Turkish Cypriot imam says they should have been consulted over plans for the Zouhouri mosque area in Larnaca
By Evie Andreou
THE Turkish Cypriot religious authorities are seeking legal measures against the Larnaca municipality’s decision to revamp the Zouhouri mosque complex area, arguing they should be consulted because all Muslim places of worship belong to their religious foundation, Evkaf.
Larnaca municipality announced earlier this month that it was seeking tenders from contractors to carry out the redevelopment of the old Turkish Cypriot market near Zouhouri Tekke in the old town. The project was estimated at €2.9m and is based on the designs of architectural firm Sigma & Co, which was awarded the design contract in 2019. The plan is to revamp the market square, now used as a car park, and surrounding workshops.
The project covers the area immediately surrounding the mosque which will not be touched. But news of the redevelopment has angered the Turkish Cypriot religious authorities who said they were not consulted prior to any decisions taken.
“This is not the way to a peaceful co-existence,” Imam Shakir Alemdar told the Sunday Mail.
Alemdar is the mufti of Larnaca covering also Nicosia, Limassol and Paphos and serving at the Hala Sultan Tekke. He is also the representative of the mufti of Cyprus.
He said according to the Republic’s laws, the muftiate of Cyprus is responsible for the administration of the Zouhouri complex as with all other Muslim places of worship.
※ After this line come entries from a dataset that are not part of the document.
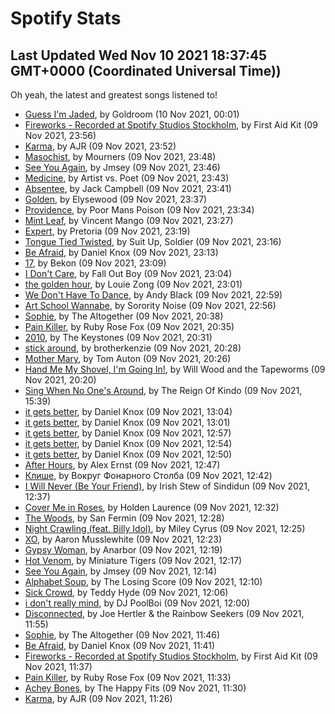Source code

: 
# Spotify Stats
## Last Updated Wed Nov 10 2021 18:37:45 GMT+0000 (Coordinated Universal Time))

Oh yeah, the latest and greatest songs listened to!

- [Guess I'm Jaded](https://www.last.fm/music/Goldroom/_/Guess+I%27m+Jaded), by Goldroom (10 Nov 2021, 00:01)
- [Fireworks - Recorded at Spotify Studios Stockholm](https://www.last.fm/music/First+Aid+Kit/_/Fireworks+-+Recorded+at+Spotify+Studios+Stockholm), by First Aid Kit (09 Nov 2021, 23:56)
- [Karma](https://www.last.fm/music/AJR/_/Karma), by AJR (09 Nov 2021, 23:52)
- [Masochist](https://www.last.fm/music/Mourners/_/Masochist), by Mourners (09 Nov 2021, 23:48)
- [See You Again](https://www.last.fm/music/Jmsey/_/See+You+Again), by Jmsey (09 Nov 2021, 23:46)
- [Medicine](https://www.last.fm/music/Artist+vs.+Poet/_/Medicine), by Artist vs. Poet (09 Nov 2021, 23:43)
- [Absentee](https://www.last.fm/music/Jack+Campbell/_/Absentee), by Jack Campbell (09 Nov 2021, 23:41)
- [Golden](https://www.last.fm/music/Elysewood/_/Golden), by Elysewood (09 Nov 2021, 23:37)
- [Providence](https://www.last.fm/music/Poor+Mans+Poison/_/Providence), by Poor Mans Poison (09 Nov 2021, 23:34)
- [Mint Leaf](https://www.last.fm/music/Vincent+Mango/_/Mint+Leaf), by Vincent Mango (09 Nov 2021, 23:27)
- [Expert](https://www.last.fm/music/Pretoria/_/Expert), by Pretoria (09 Nov 2021, 23:19)
- [Tongue Tied Twisted](https://www.last.fm/music/Suit+Up,+Soldier/_/Tongue+Tied+Twisted), by Suit Up, Soldier (09 Nov 2021, 23:16)
- [Be Afraid](https://www.last.fm/music/Daniel+Knox/_/Be+Afraid), by Daniel Knox (09 Nov 2021, 23:13)
- [17](https://www.last.fm/music/Bekon/_/17), by Bekon (09 Nov 2021, 23:09)
- [I Don't Care](https://www.last.fm/music/Fall+Out+Boy/_/I+Don%27t+Care), by Fall Out Boy (09 Nov 2021, 23:04)
- [the golden hour](https://www.last.fm/music/Louie+Zong/_/the+golden+hour), by Louie Zong (09 Nov 2021, 23:01)
- [We Don't Have To Dance](https://www.last.fm/music/Andy+Black/_/We+Don%27t+Have+To+Dance), by Andy Black (09 Nov 2021, 22:59)
- [Art School Wannabe](https://www.last.fm/music/Sorority+Noise/_/Art+School+Wannabe), by Sorority Noise (09 Nov 2021, 22:56)
- [Sophie](https://www.last.fm/music/The+Altogether/_/Sophie), by The Altogether (09 Nov 2021, 20:38)
- [Pain Killer](https://www.last.fm/music/Ruby+Rose+Fox/_/Pain+Killer), by Ruby Rose Fox (09 Nov 2021, 20:35)
- [2010](https://www.last.fm/music/The+Keystones/_/2010), by The Keystones (09 Nov 2021, 20:31)
- [stick around](https://www.last.fm/music/brotherkenzie/_/stick+around), by brotherkenzie (09 Nov 2021, 20:28)
- [Mother Mary](https://www.last.fm/music/Tom+Auton/_/Mother+Mary), by Tom Auton (09 Nov 2021, 20:26)
- [Hand Me My Shovel, I'm Going In!](https://www.last.fm/music/Will+Wood+and+the+Tapeworms/_/Hand+Me+My+Shovel,+I%27m+Going+In!), by Will Wood and the Tapeworms (09 Nov 2021, 20:20)
- [Sing When No One's Around](https://www.last.fm/music/The+Reign+Of+Kindo/_/Sing+When+No+One%27s+Around), by The Reign Of Kindo (09 Nov 2021, 15:39)
- [it gets better](https://www.last.fm/music/Daniel+Knox/_/it+gets+better), by Daniel Knox (09 Nov 2021, 13:04)
- [it gets better](https://www.last.fm/music/Daniel+Knox/_/it+gets+better), by Daniel Knox (09 Nov 2021, 13:01)
- [it gets better](https://www.last.fm/music/Daniel+Knox/_/it+gets+better), by Daniel Knox (09 Nov 2021, 12:57)
- [it gets better](https://www.last.fm/music/Daniel+Knox/_/it+gets+better), by Daniel Knox (09 Nov 2021, 12:54)
- [it gets better](https://www.last.fm/music/Daniel+Knox/_/it+gets+better), by Daniel Knox (09 Nov 2021, 12:50)
- [After Hours](https://www.last.fm/music/Alex+Ernst/_/After+Hours), by Alex Ernst (09 Nov 2021, 12:47)
- [Клише](https://www.last.fm/music/%D0%92%D0%BE%D0%BA%D1%80%D1%83%D0%B3+%D0%A4%D0%BE%D0%BD%D0%B0%D1%80%D0%BD%D0%BE%D0%B3%D0%BE+%D0%A1%D1%82%D0%BE%D0%BB%D0%B1%D0%B0/_/%D0%9A%D0%BB%D0%B8%D1%88%D0%B5), by Вокруг Фонарного Столба (09 Nov 2021, 12:42)
- [I Will Never (Be Your Friend)](https://www.last.fm/music/Irish+Stew+of+Sindidun/_/I+Will+Never+(Be+Your+Friend)), by Irish Stew of Sindidun (09 Nov 2021, 12:37)
- [Cover Me in Roses](https://www.last.fm/music/Holden+Laurence/_/Cover+Me+in+Roses), by Holden Laurence (09 Nov 2021, 12:32)
- [The Woods](https://www.last.fm/music/San+Fermin/_/The+Woods), by San Fermin (09 Nov 2021, 12:28)
- [Night Crawling (feat. Billy Idol)](https://www.last.fm/music/Miley+Cyrus/_/Night+Crawling+(feat.+Billy+Idol)), by Miley Cyrus (09 Nov 2021, 12:25)
- [XO](https://www.last.fm/music/Aaron+Musslewhite/_/XO), by Aaron Musslewhite (09 Nov 2021, 12:23)
- [Gypsy Woman](https://www.last.fm/music/Anarbor/_/Gypsy+Woman), by Anarbor (09 Nov 2021, 12:19)
- [Hot Venom](https://www.last.fm/music/Miniature+Tigers/_/Hot+Venom), by Miniature Tigers (09 Nov 2021, 12:17)
- [See You Again](https://www.last.fm/music/Jmsey/_/See+You+Again), by Jmsey (09 Nov 2021, 12:14)
- [Alphabet Soup](https://www.last.fm/music/The+Losing+Score/_/Alphabet+Soup), by The Losing Score (09 Nov 2021, 12:10)
- [Sick Crowd](https://www.last.fm/music/Teddy+Hyde/_/Sick+Crowd), by Teddy Hyde (09 Nov 2021, 12:06)
- [i don't really mind](https://www.last.fm/music/DJ+PoolBoi/_/i+don%27t+really+mind), by DJ PoolBoi (09 Nov 2021, 12:00)
- [Disconnected](https://www.last.fm/music/Joe+Hertler+&+the+Rainbow+Seekers/_/Disconnected), by Joe Hertler & the Rainbow Seekers (09 Nov 2021, 11:55)
- [Sophie](https://www.last.fm/music/The+Altogether/_/Sophie), by The Altogether (09 Nov 2021, 11:46)
- [Be Afraid](https://www.last.fm/music/Daniel+Knox/_/Be+Afraid), by Daniel Knox (09 Nov 2021, 11:41)
- [Fireworks - Recorded at Spotify Studios Stockholm](https://www.last.fm/music/First+Aid+Kit/_/Fireworks+-+Recorded+at+Spotify+Studios+Stockholm), by First Aid Kit (09 Nov 2021, 11:37)
- [Pain Killer](https://www.last.fm/music/Ruby+Rose+Fox/_/Pain+Killer), by Ruby Rose Fox (09 Nov 2021, 11:33)
- [Achey Bones](https://www.last.fm/music/The+Happy+Fits/_/Achey+Bones), by The Happy Fits (09 Nov 2021, 11:30)
- [Karma](https://www.last.fm/music/AJR/_/Karma), by AJR (09 Nov 2021, 11:26)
The imam said he had also sent an email to the municipality back in 2018 when the architectural competition was announced but received no response.
“No reply from them,” he said.
He said the area now used as car park and 35 shops all belong to Zouhouri and their aim was to generate income for the upkeep of the mosque.
“That land belongs to the mosque,” he said, adding that what is happening was an abuse of power.
Since 1974 the shops have been mainly workspaces for Greek Cypriot refugee carpenters and other tradesmen.
“It is a holy place, we don’t want its commercialisation,” the imam said, adding they would have liked to be involved in any project.
He said the mosque was built around the 1860s but sits on top an older one.
He also said the Zouhouri mosque is of unique architecture and a very holy site as there is a tomb inside of a holy person.
These moves are “extremely offensive”, he said, but also illegal according to their Greek Cypriot legal councillors.
The imam said they are seeking advice on possible legal measures against this decision.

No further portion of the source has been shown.